Joe: One hundred and twenty thousand.
Derek: A hundred twenty-five. Twenty-five in what year again. Twenty fourteen. OK, and so the house had a two-car attached garage. It also had a detached three car garage again sitting on an acre of land. Now this is very rundown. So from the outside looking in I'm thinking forty to fifty thousand out rehab sight unseen. So do those numbers. The note value at the time I bought it was eighty-nine hundred dollars. I bought it from Jerry for four thousand five hundred.
Joe: Now when you say in your value is one hundred.
Derek: You mean that was what was owed with interest and penalties.
Joe: And there's no other note?
Derek: No, no, no, no. This was first position because it was free and clear when Jerry did the deal. She just didn't want to pay higher taxes. Sounds like a deal to me so far, right? That's what I thought. No. So I called up the Treasurer and talked to her about what taxes were owed and would she give us time? Because in Wisconsin, it takes a substantial amount of time to foreclose. And she said, yep, we'll give you all the time you need because then they don't have to do it. So there's five years of back taxes plus penalties, which is pretty common in Wisconsin. They don't foreclose until about year four or five. And so that totaled eighteen thousand six hundred and twenty-one dollars in back taxes. So obviously, I've got to pay that when the time comes.

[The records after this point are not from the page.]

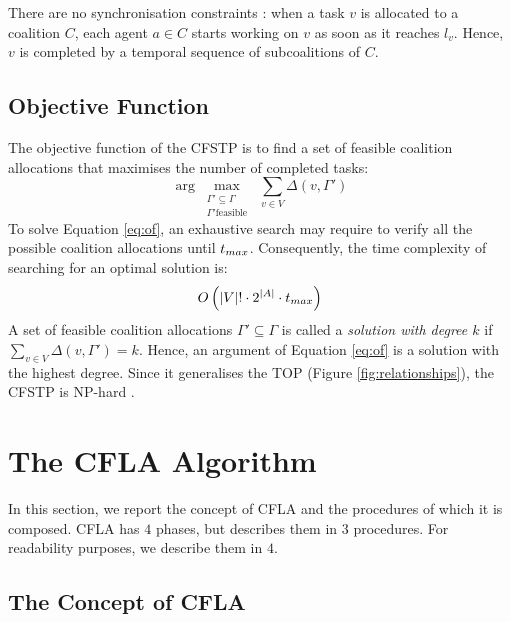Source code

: There are no synchronisation constraints \cite{nunes2017taxonomy}: when a task $v$
is allocated to a coalition $C$, each agent $a \in C$ starts working on $v$ as soon as it
reaches $l_v$. %
Hence, $v$ is completed by a temporal sequence of subcoalitions of $C$.

\subsection{Objective Function}\label{sec:of}

The objective function of the CFSTP is to find a set of feasible coalition
allocations that maximises the number of completed tasks:
\begin{equation}
    \arg \max_{\substack{\Gamma' \subseteq \Gamma\\\Gamma'
    \text{feasible}}}\; \sum_{v \in V} \Delta(v, \Gamma') \label{eq:of}
\end{equation}
To solve Equation \ref{eq:of}, an exhaustive search may require to verify all the possible
coalition allocations until $t_{max}$. Consequently, the time complexity of
searching for an optimal solution is:
\begin{equation}\label{eq:cfstpcomp}
    O \left( |V|! \cdot 2^{|A|} \cdot t_{max} \right)
\end{equation}
A set of feasible coalition allocations $\Gamma' \subseteq \Gamma$ is called a
\emph{solution with degree $k$} if $\sum_{v \in V} \Delta(v, \Gamma') = k$.
Hence, an argument of Equation \ref{eq:of} is a solution with the highest degree. Since
it generalises the TOP (Figure \ref{fig:relationships}), the CFSTP is NP-hard
\cite{papadimitriou1993}.

\section{The CFLA Algorithm}\label{sec:cfla}

In this section, we report the concept of CFLA and the procedures of which it is composed.
CFLA has $4$ phases, but \cite[Section $6$]{ramchurn2010cfstp} describes them in $3$
procedures. For readability purposes, we describe them in $4$.

\subsection{The Concept of CFLA}\label{sec:cfla_gen}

Joe: Eighteen thousand. Yeah. And again, you're thinking that's not a big deal because.
Derek: Right. Yeah, I got round numbers, I got five in the note, I got eighteen thousand in the taxes and I got an attorney. Three thousand dollars foreclose. This is still a viable deal.
Joe: And so were you thinking at the time you would be doing the rehab yourself or were you thinking I'll just have to sell it to an investor who will do it?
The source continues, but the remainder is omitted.